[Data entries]
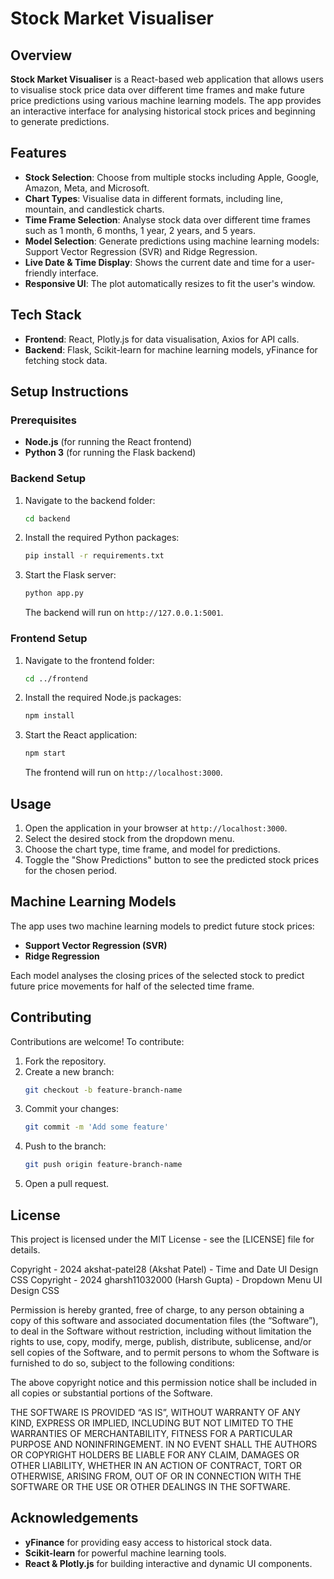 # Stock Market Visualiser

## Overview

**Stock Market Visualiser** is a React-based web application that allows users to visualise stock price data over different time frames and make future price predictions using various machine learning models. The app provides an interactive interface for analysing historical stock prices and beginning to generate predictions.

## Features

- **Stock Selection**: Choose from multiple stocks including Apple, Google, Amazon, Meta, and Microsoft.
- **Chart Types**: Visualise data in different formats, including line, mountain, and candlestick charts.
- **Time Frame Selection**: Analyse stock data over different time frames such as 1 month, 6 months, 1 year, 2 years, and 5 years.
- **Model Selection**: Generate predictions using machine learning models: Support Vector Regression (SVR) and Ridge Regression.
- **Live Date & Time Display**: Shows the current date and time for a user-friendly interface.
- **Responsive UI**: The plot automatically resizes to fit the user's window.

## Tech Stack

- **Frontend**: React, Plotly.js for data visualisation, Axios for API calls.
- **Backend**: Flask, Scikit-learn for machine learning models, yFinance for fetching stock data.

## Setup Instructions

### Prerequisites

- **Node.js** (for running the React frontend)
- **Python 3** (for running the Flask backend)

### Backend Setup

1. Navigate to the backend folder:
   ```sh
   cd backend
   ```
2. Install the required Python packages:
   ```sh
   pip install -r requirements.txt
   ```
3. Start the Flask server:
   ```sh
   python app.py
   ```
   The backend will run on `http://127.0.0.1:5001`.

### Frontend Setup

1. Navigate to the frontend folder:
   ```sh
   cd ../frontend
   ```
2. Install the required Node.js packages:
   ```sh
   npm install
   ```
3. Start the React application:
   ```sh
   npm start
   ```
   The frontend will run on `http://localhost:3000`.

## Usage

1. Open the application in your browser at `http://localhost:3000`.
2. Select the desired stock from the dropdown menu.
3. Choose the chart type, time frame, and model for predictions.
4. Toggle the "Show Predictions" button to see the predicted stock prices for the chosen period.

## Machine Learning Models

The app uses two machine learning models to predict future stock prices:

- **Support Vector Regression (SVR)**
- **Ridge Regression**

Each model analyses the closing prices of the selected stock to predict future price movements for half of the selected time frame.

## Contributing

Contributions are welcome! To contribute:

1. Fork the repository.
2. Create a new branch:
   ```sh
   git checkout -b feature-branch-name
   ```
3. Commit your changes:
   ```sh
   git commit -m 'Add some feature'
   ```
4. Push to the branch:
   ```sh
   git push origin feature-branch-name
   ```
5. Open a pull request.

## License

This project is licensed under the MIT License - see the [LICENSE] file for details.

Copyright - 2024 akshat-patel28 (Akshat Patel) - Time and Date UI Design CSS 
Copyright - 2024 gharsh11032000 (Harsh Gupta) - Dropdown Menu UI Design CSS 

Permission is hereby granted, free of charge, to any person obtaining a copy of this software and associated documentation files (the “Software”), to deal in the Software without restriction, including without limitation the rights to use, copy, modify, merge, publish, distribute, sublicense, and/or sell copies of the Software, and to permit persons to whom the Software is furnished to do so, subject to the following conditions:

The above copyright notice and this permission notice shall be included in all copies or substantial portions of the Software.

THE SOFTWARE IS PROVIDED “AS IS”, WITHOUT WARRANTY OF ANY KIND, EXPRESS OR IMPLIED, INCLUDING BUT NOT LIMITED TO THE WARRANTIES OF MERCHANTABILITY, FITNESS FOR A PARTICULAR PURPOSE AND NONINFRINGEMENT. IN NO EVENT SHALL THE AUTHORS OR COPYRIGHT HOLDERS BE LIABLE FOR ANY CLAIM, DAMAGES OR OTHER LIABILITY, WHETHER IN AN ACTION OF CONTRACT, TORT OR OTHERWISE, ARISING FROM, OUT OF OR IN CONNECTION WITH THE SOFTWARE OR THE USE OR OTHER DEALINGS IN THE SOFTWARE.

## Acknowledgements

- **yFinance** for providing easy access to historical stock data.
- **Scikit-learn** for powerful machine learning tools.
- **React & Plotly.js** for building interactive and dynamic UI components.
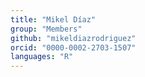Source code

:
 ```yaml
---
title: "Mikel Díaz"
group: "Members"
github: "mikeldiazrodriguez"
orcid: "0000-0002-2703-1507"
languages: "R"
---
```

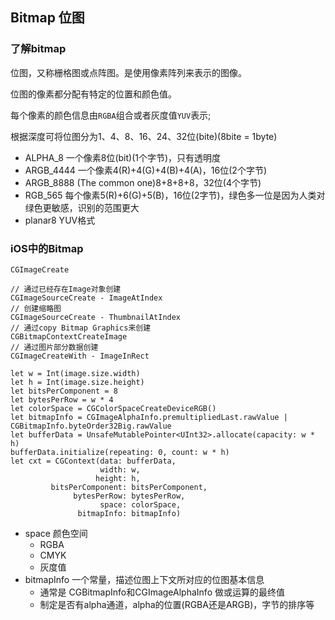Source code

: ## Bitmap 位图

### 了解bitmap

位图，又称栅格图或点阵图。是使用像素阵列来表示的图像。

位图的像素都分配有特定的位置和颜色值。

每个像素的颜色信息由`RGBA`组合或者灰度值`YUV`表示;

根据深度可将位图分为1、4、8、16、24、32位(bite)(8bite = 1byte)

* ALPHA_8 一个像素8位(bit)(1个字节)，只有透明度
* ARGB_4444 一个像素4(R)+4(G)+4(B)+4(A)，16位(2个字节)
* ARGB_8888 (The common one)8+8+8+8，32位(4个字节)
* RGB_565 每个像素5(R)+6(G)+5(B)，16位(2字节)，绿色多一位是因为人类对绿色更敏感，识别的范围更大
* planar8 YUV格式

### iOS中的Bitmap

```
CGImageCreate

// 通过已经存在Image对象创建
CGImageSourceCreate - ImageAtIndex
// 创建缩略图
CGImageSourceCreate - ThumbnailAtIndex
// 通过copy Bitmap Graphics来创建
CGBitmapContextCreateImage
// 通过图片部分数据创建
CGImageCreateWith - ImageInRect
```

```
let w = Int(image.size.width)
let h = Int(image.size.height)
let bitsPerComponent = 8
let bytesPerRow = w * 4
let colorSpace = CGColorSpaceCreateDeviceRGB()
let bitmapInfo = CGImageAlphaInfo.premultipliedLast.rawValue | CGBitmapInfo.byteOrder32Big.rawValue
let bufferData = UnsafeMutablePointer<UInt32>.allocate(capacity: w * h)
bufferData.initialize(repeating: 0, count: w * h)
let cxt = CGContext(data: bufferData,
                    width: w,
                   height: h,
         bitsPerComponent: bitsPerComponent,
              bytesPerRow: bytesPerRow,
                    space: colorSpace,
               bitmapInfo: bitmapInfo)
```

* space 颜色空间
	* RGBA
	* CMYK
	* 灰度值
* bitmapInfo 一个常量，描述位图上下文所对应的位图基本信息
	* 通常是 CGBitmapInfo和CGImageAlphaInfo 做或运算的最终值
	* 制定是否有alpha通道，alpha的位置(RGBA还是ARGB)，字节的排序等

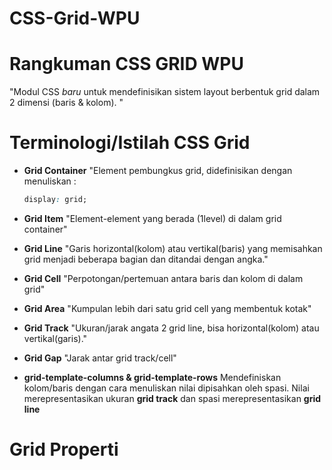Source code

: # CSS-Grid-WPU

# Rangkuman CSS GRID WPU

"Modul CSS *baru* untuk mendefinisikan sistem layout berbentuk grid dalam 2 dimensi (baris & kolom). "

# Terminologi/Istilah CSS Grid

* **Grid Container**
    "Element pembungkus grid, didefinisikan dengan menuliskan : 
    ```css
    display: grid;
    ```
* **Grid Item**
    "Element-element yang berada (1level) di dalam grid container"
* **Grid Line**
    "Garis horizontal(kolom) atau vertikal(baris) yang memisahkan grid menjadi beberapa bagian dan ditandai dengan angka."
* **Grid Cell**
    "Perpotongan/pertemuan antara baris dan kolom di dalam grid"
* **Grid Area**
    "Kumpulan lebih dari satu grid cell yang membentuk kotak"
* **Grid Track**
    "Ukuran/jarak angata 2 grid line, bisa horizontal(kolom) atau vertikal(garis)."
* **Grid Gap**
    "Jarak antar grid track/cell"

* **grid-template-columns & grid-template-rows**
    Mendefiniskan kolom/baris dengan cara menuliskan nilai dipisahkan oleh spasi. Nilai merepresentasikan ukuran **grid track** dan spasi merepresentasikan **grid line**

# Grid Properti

What you need to do:
Pull every line holding "localhost" out of the records.

Worked solution:
   The frontend will run on `http://localhost:3000`.
1. Open the application in your browser at `http://localhost:3000`.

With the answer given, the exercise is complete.